Recently, the New York Times ran an article on Massively Open Online Courses or MOOCs. Written by a respected observer of national higher education trends, it analyzes an issue we have spent time discussing on our campus: separating hype from reality in online learning and MOOCs.
In short, the article concludes that MOOCs have not fundamentally changed the landscape of higher education as some have predicted. Completion rates, generally, are not high. The vast majority of students who take these courses drop out early. In fact, the bulk of people taking online courses in these formats already have college degrees. They are using MOOCs to supplement skills or interests they already possess -- the business graduate, for instance, who has created a start-up company and is interested in further refining his or her skills.

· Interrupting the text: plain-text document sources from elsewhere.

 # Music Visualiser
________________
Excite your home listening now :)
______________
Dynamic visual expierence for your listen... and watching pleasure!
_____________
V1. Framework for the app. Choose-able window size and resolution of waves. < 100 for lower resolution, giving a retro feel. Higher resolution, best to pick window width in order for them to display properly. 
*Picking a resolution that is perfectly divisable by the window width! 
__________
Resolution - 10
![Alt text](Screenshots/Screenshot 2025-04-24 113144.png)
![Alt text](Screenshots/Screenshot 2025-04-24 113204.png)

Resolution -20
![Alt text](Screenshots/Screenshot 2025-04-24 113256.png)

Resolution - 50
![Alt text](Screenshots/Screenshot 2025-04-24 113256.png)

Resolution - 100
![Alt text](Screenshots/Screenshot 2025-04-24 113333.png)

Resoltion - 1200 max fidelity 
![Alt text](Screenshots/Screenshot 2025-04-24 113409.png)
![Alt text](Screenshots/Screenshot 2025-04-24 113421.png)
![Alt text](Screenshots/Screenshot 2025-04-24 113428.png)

At UK, with the leadership of our Board, faculty and analytics staff, we have taken a different approach -- one that is showing promising potential. In our 2014-15 Operating Budget, we are allocating $1 million (recurring) over the next three years in grants to UK faculty to test different approaches to online learning, including hybrid courses. Partnering with a larger online provider (Coursera), we have focused early efforts on improving readiness of high school students for courses they will be challenged by in college, such as Advanced Chemistry. If they are successful in this context, we will help them transition to accredited credit-bearing college courses from UK. We also have piloted a course in psychology, focused on helping students prepare for college, and are preparing college readiness courses in areas such as physics.
Last year, more than 40,000 young students -- many of them from high schools in the state that don't provide advanced placement credit in areas such as chemistry -- enrolled in these courses. As with other offerings across the country, we found that completion rates were not high. However, the goal with our approach is to help supplement the education high school students are receiving to better prepare them for college.
We must continue to invest in approaches to teaching and learning that blend the best that technology has to offer with the latest approaches to learning and collaboration that takes place inside the classroom.